As stablecoins, em comparação, “focam em aspectos tecnológicos e permitem pagamentos eficientes, devido à remoção de intermediários e a modelos de negócios inovadores”, diz Gross. Os dois tipos poderiam ser preferidos por diferentes círculos de usuários e, presumivelmente, coexistir.

Alguns países também podem preferir dolarizar suas economias usando uma stablecoin com lastro em dólar, acrescenta Duffie. “E alguns deles podem acabar dolarizados contra a vontade de seus bancos centrais.” Nem todas as CBDCs precisam ser baseadas em blockchain ou em tecnologia de contabilidade digital, como observa Duffie, acrescentando:

“Suponha que uma CBDC não seja baseada em DLT e queiramos aproveitar a tecnologia de smart contracts (contratos inteligentes), bem como outras aplicações em DLT, seja no atacado ou no varejo. As stablecoins podem ter um papel útil nisso.”

Mesmo Prasad não descarta a possibilidade de coexistência entre os dois tipos de moedas: “Stablecoins e moedas digitais do banco central podem ser vistas como formas de pagamento complementares, mesmo que venham a pisar nos dedos uma da outra ao executarem nessa função”.
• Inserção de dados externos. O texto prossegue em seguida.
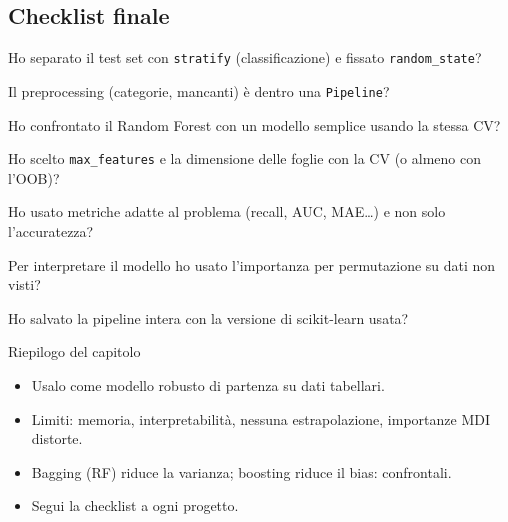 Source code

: \subsection{Checklist finale}

\begin{passi}
  \item Ho separato il test set con \texttt{stratify} (classificazione) e fissato \texttt{random\_state}?
  \item Il preprocessing (categorie, mancanti) è dentro una \texttt{Pipeline}?
  \item Ho confrontato il Random Forest con un modello semplice usando la stessa CV?
  \item Ho scelto \texttt{max\_features} e la dimensione delle foglie con la CV (o almeno con l'OOB)?
  \item Ho usato metriche adatte al problema (recall, AUC, MAE\dots) e non solo l'accuratezza?
  \item Per interpretare il modello ho usato l'importanza per permutazione su dati non visti?
  \item Ho salvato la pipeline intera con la versione di scikit-learn usata?
\end{passi}

\begin{appunti}{Riepilogo del capitolo}
\begin{itemize}
  \item Usalo come modello robusto di partenza su dati tabellari.
  \item Limiti: memoria, interpretabilità, nessuna estrapolazione, importanze MDI distorte.
  \item Bagging (RF) riduce la varianza; boosting riduce il bias: confrontali.
  \item Segui la checklist a ogni progetto.
\end{itemize}
\end{appunti}

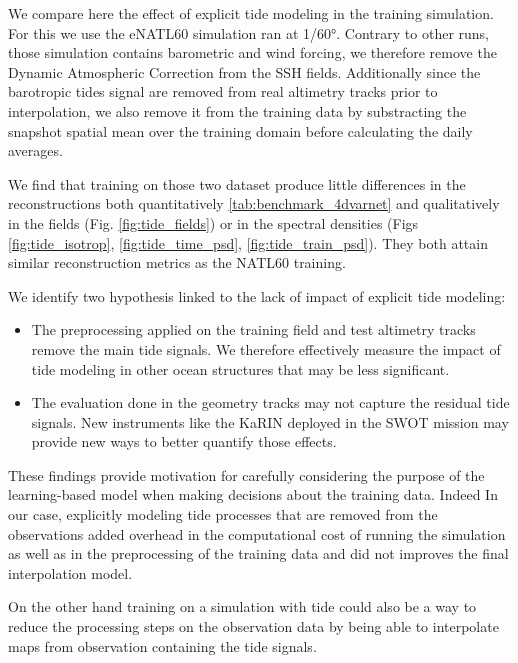 \documentclass[draft]{agujournal2019}
\begin{document}
We compare here the effect of explicit tide modeling in the training simulation. For this we use the eNATL60 simulation ran at 1/60°.  Contrary to other runs, those simulation contains barometric and wind forcing, we therefore remove the Dynamic Atmospheric Correction from the SSH fields. Additionally since the barotropic tides signal are removed from real altimetry tracks prior to interpolation, we also remove it from the training data by substracting the snapshot spatial mean over the training domain before calculating the daily averages.  

We find that training on those two dataset produce little differences in the reconstructions both quantitatively \ref{tab:benchmark_4dvarnet} and qualitatively in the fields (Fig. \ref{fig:tide_fields}) or in the spectral densities (Figs \ref{fig:tide_isotrop}, \ref{fig:tide_time_psd}, \ref{fig:tide_train_psd}). They both attain similar reconstruction metrics as the NATL60 training.
 
We identify two hypothesis linked to the lack of impact of explicit tide modeling:
\begin{itemize}
    \item The preprocessing applied on the training field and test altimetry tracks remove the main tide signals. We therefore effectively measure the impact of tide modeling in other ocean structures that may be less significant.
    \item The evaluation done in the geometry tracks may not capture the residual tide signals. New instruments like the KaRIN deployed in the SWOT mission may provide new ways to better quantify those effects.   
\end{itemize}

These findings provide motivation for carefully considering the purpose of the learning-based model when making decisions about the training data. Indeed In our case, explicitly modeling tide processes that are removed from the observations added overhead in the computational cost of running the simulation as well as in the preprocessing of the training data and did not improves the final interpolation model.

On the other hand training on a simulation with tide could also be a way to reduce the processing steps on the observation data by being able to interpolate maps from observation containing the tide signals.
\end{document}
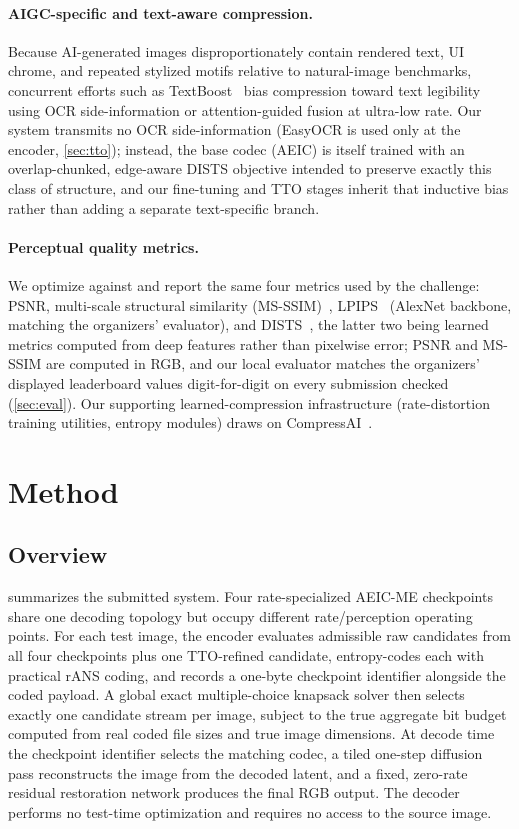 \documentclass[runningheads]{llncs}
\begin{document}
\paragraph{AIGC-specific and text-aware compression.} Because AI-generated images disproportionately contain rendered text, UI chrome, and repeated stylized motifs relative to natural-image benchmarks, concurrent efforts such as TextBoost~\cite{wang2026textboost} bias compression toward text legibility using OCR side-information or attention-guided fusion at ultra-low rate. Our system transmits no OCR side-information (EasyOCR is used only at the encoder, \cref{sec:tto}); instead, the base codec (AEIC) is itself trained with an overlap-chunked, edge-aware DISTS objective intended to preserve exactly this class of structure, and our fine-tuning and TTO stages inherit that inductive bias rather than adding a separate text-specific branch.

\paragraph{Perceptual quality metrics.} We optimize against and report the same four metrics used by the challenge: PSNR, multi-scale structural similarity (MS-SSIM)~\cite{wang2003msssim}, LPIPS~\cite{zhang2018lpips} (AlexNet backbone, matching the organizers' evaluator), and DISTS~\cite{ding2020dists}, the latter two being learned metrics computed from deep features rather than pixelwise error; PSNR and MS-SSIM are computed in RGB, and our local evaluator matches the organizers' displayed leaderboard values digit-for-digit on every submission checked (\cref{sec:eval}). Our supporting learned-compression infrastructure (rate-distortion training utilities, entropy modules) draws on CompressAI~\cite{begaint2020compressai}.

\section{Method}
\subsection{Overview}
 summarizes the submitted system. Four rate-specialized AEIC-ME checkpoints share one decoding topology but occupy different rate/perception operating points. For each test image, the encoder evaluates admissible raw candidates from all four checkpoints plus one TTO-refined candidate, entropy-codes each with practical rANS coding, and records a one-byte checkpoint identifier alongside the coded payload. A global exact multiple-choice knapsack solver then selects exactly one candidate stream per image, subject to the true aggregate bit budget computed from real coded file sizes and true image dimensions. At decode time the checkpoint identifier selects the matching codec, a tiled one-step diffusion pass reconstructs the image from the decoded latent, and a fixed, zero-rate residual restoration network produces the final RGB output. The decoder performs no test-time optimization and requires no access to the source image.
\end{document}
Uma mudança de mentalidade?

Em sua audiência de recondução ao Fed, Powell pareceu tender mais às criptomoedas do que em julho de 2021, quando disse aos legisladores norte-americanos: “Você não precisaria de stablecoins; você não precisaria de criptomoedas se tivesse uma moeda digital dos EUA”, usando isso como um argumento a favor da criação de um dólar digital pelo Fed. O que pode ter motivado essa mudança radical, supondo que ela realmente ocorreu?

“As instituições dos EUA, incluindo o Fed e outras instâncias reguladoras, parecem ter entendido que as stablecoins podem fornecer um ótimo suporte para o dólar americano”, opina Gross. Por quê? “As principais stablecoins são lastreadas pelo dólar americano”. Ou seja, se elas fortalecerem sua posição como meio de pagamento com criptomoedas, “isso significa que o dólar americano ganhará importância”.

Prasad tem outra opinião. Segundo ele, a postura mais moderada do presidente do Fed sobre as stablecoins pode ser o resultado de “ele estar satisfeito com as ações consideradas pelo Congresso e por diversass agências reguladoras para colocar as criptomoedas privadas sob uma supervisão mais rígida”.